- TASK DESCRIPTION -
Repeat, exactly as written, all of the entries, but not their pictures.

- DATASET EXCERPTS -
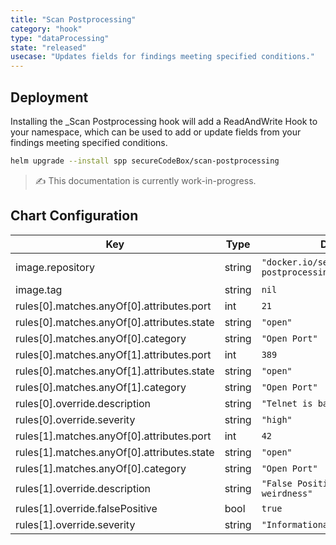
 ```yaml
---
title: "Scan Postprocessing"
category: "hook"
type: "dataProcessing"
state: "released"
usecase: "Updates fields for findings meeting specified conditions."
---
```


<!-- end -->

## Deployment

Installing the _Scan Postprocessing hook will add a ReadAndWrite Hook to your namespace, which can be used to add or update fields from your findings meeting specified conditions.

```bash
helm upgrade --install spp secureCodeBox/scan-postprocessing
```

> ✍ This documentation is currently work-in-progress.

## Chart Configuration

| Key | Type | Default | Description |
|-----|------|---------|-------------|
| image.repository | string | `"docker.io/securecodebox/scan-postprocessing"` | Hook image repository |
| image.tag | string | `nil` |  |
| rules[0].matches.anyOf[0].attributes.port | int | `21` |  |
| rules[0].matches.anyOf[0].attributes.state | string | `"open"` |  |
| rules[0].matches.anyOf[0].category | string | `"Open Port"` |  |
| rules[0].matches.anyOf[1].attributes.port | int | `389` |  |
| rules[0].matches.anyOf[1].attributes.state | string | `"open"` |  |
| rules[0].matches.anyOf[1].category | string | `"Open Port"` |  |
| rules[0].override.description | string | `"Telnet is bad"` |  |
| rules[0].override.severity | string | `"high"` |  |
| rules[1].matches.anyOf[0].attributes.port | int | `42` |  |
| rules[1].matches.anyOf[0].attributes.state | string | `"open"` |  |
| rules[1].matches.anyOf[0].category | string | `"Open Port"` |  |
| rules[1].override.description | string | `"False Positive due to VPN weirdness"` |  |
| rules[1].override.falsePositive | bool | `true` |  |
| rules[1].override.severity | string | `"Informational"` |  |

- ANSWER TO THE PROBLEM -
 ```yaml
---
title: "Scan Postprocessing"
category: "hook"
type: "dataProcessing"
state: "released"
usecase: "Updates fields for findings meeting specified conditions."
---
```


<!-- end -->

## Deployment

Installing the _Scan Postprocessing hook will add a ReadAndWrite Hook to your namespace, which can be used to add or update fields from your findings meeting specified conditions.

```bash
helm upgrade --install spp secureCodeBox/scan-postprocessing
```

> ✍ This documentation is currently work-in-progress.

## Chart Configuration

| Key | Type | Default | Description |
|-----|------|---------|-------------|
| image.repository | string | `"docker.io/securecodebox/scan-postprocessing"` | Hook image repository |
| image.tag | string | `nil` |  |
| rules[0].matches.anyOf[0].attributes.port | int | `21` |  |
| rules[0].matches.anyOf[0].attributes.state | string | `"open"` |  |
| rules[0].matches.anyOf[0].category | string | `"Open Port"` |  |
| rules[0].matches.anyOf[1].attributes.port | int | `389` |  |
| rules[0].matches.anyOf[1].attributes.state | string | `"open"` |  |
| rules[0].matches.anyOf[1].category | string | `"Open Port"` |  |
| rules[0].override.description | string | `"Telnet is bad"` |  |
| rules[0].override.severity | string | `"high"` |  |
| rules[1].matches.anyOf[0].attributes.port | int | `42` |  |
| rules[1].matches.anyOf[0].attributes.state | string | `"open"` |  |
| rules[1].matches.anyOf[0].category | string | `"Open Port"` |  |
| rules[1].override.description | string | `"False Positive due to VPN weirdness"` |  |
| rules[1].override.falsePositive | bool | `true` |  |
| rules[1].override.severity | string | `"Informational"` |  |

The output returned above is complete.